1.我们这里说的线程池主要是JDK中提供的线程池;
2.线程池,主要是基于频繁的创建和销毁线程比较耗费资源,所以我们在项目启动的过程中,提前创建包含一定数量线程的
线程池(池子)
3.后面请求过来的时候,直接从线程池中获取可用的线程即可;

2.线程池的优点

2.1.减少资源的消耗

1.这里减少资源的消耗,主要是由于提供了线程池,一定数量上,可以减少因为线程的创建和销毁而带来的CPU内存资源消耗;

2.2.提高请求访问速度(响应速度)

1.因为我们有了线程池,减少了线程的创建和销毁时间,这样响应速度和访问速度都能够提高;

2.3.便于对线程的管理

1.因为有了线程池,线程的数量是稳定的,保证了系统的稳定性
2.同时,我们可以便于对线程池中的线程进行统一的管理,调优等操作;

3.JDK API

3.1.线程池对象ThreadPoolExecutor(ExecutorService子类)

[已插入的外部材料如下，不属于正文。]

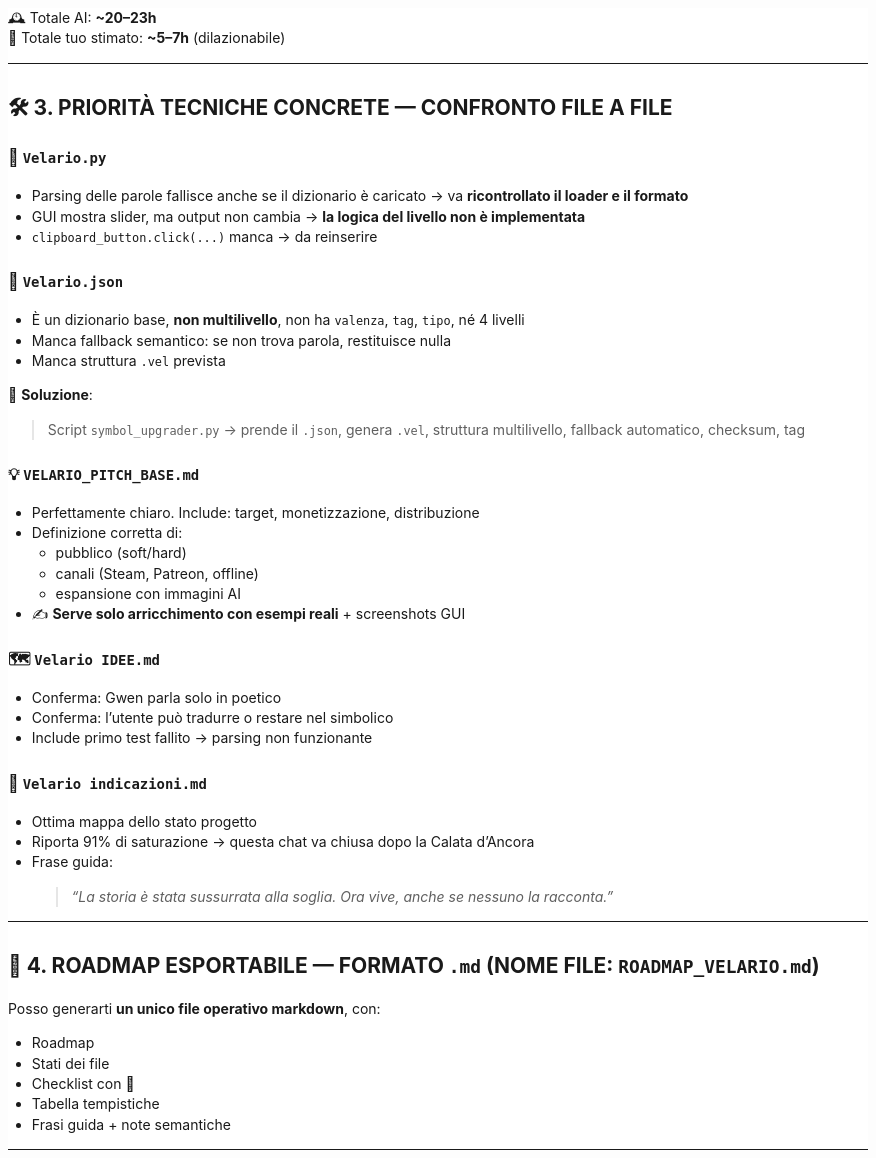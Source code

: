 🕰️ Totale AI: **~20–23h**  
👤 Totale tuo stimato: **~5–7h** (dilazionabile)

---

## 🛠 3. PRIORITÀ TECNICHE CONCRETE — CONFRONTO FILE A FILE

### 🔧 `Velario.py`
- Parsing delle parole fallisce anche se il dizionario è caricato → va **ricontrollato il loader e il formato**
- GUI mostra slider, ma output non cambia → **la logica del livello non è implementata**
- `clipboard_button.click(...)` manca → da reinserire

### 📘 `Velario.json`
- È un dizionario base, **non multilivello**, non ha `valenza`, `tag`, `tipo`, né 4 livelli
- Manca fallback semantico: se non trova parola, restituisce nulla
- Manca struttura `.vel` prevista

📌 **Soluzione**: 
> Script `symbol_upgrader.py` → prende il `.json`, genera `.vel`, struttura multilivello, fallback automatico, checksum, tag

### 💡 `VELARIO_PITCH_BASE.md`
- Perfettamente chiaro. Include: target, monetizzazione, distribuzione
- Definizione corretta di:
  - pubblico (soft/hard)
  - canali (Steam, Patreon, offline)
  - espansione con immagini AI
- ✍️ **Serve solo arricchimento con esempi reali** + screenshots GUI

### 🗺️ `Velario IDEE.md`
- Conferma: Gwen parla solo in poetico
- Conferma: l’utente può tradurre o restare nel simbolico
- Include primo test fallito → parsing non funzionante

### 🧭 `Velario indicazioni.md`
- Ottima mappa dello stato progetto
- Riporta 91% di saturazione → questa chat va chiusa dopo la Calata d’Ancora
- Frase guida:  
  > *“La storia è stata sussurrata alla soglia. Ora vive, anche se nessuno la racconta.”*

---

## 🔐 4. ROADMAP ESPORTABILE — FORMATO `.md` (NOME FILE: `ROADMAP_VELARIO.md`)

Posso generarti **un unico file operativo markdown**, con:

- Roadmap
- Stati dei file
- Checklist con 🔲
- Tabella tempistiche
- Frasi guida + note semantiche

---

1.这里我们着重看一下构造一个线程池ThreadPoolExecutor所需要的因子参数;
2.下面是对参数的介绍
int corePoolSize,                  #核心线程数量
int maximumPoolSize, #最大线程数量
long keepAliveTime, #线程存活时间
TimeUnit unit, #线程存活时间单位,keepAliveTime的单位
BlockingQueue<Runnable> workQueue, #存储请求任务的线程队列
ThreadFactory threadFactory,

JDK线程池的原理_多线程

3.2.创建线程池的核心工具类对象-Executors

1.首先 Executors是一个创建线程池的工具类;
2.Executors中提供了一些列静态的创建线程池对象ExecutorService;的一系列的方法,返回线程池ExecutorService;
3.这里我们先简单的介绍一下ThreadPoolExecutor对象(ExecutorService子类)

3.3.Executors 创建线程池的核心方法

3.3.1.创建只有一个线程的线程池:newSingleThreadExecutor

public static ExecutorService newSingleThreadExecutor() {
return new FinalizableDelegatedExecutorService
(new ThreadPoolExecutor(1, 1,
0L, TimeUnit.MILLISECONDS,
new LinkedBlockingQueue<Runnable>()));
}

3.3.2.创建固定线程数量的线程池:newFixedThreadPool

public static ExecutorService newFixedThreadPool(int nThreads, ThreadFactory threadFactory) {
return new ThreadPoolExecutor(nThreads, nThreads,
0L, TimeUnit.MILLISECONDS,
new LinkedBlockingQueue<Runnable>(),
threadFactory);
}

3.3.3.创建没有限制数量的线程池:newCachedThreadPool

public static ExecutorService newCachedThreadPool(ThreadFactory threadFactory) {
return new ThreadPoolExecutor(0, Integer.MAX_VALUE,
60L, TimeUnit.SECONDS,
new SynchronousQueue<Runnable>(),
threadFactory);
}
1.这里的线程数量所谓没有限制,是一个相对值,因为最大值为2^32-1,几乎是一个够用的一个数量
2.线程池会根据实际的需要去自动的调整线程池的大小;
3.60秒后线程自动被回收;

3.3.4.周期性任务的调度的线程池:ScheduledThreadPoolExecutor

public static ScheduledExecutorService newScheduledThreadPool(
int corePoolSize, ThreadFactory threadFactory) {
return new ScheduledThreadPoolExecutor(corePoolSize, threadFactory);
}
1.所谓周期性任务的调度,周期性的执行队列中的请求

4.多线程使用引入样例

package com.gaoxinfu.demo.jdk.rt.java.util.concurrent;

import java.util.concurrent.ExecutorService;
import java.util.concurrent.Executors;

/**
* @Description:
* @Author: gaoxinfu
* @Date: 2020-05-20 14:07
*/
public class ExecutorsDemo {
public static void main(String[] args) {

ExecutorService threadPoolExecutor= Executors.newCachedThreadPool();

for (int i = 0; i < 10; i++) {
final int index = i;
try {
Thread.sleep(index * 1000);
} catch (InterruptedException e) {
e.printStackTrace();
}

threadPoolExecutor.execute(new Runnable() {
@Override
public void run() {
System.out.println("index = "+index);
}
});
}
}
}

4.多线程执行流程

4.1.线程池使用入口:ThreadPoolExecutor.execute

1.从上面的样例,我们可以知道,线程池使用的入口为:
ThreadPoolExecutor.execute(Runnable runnable)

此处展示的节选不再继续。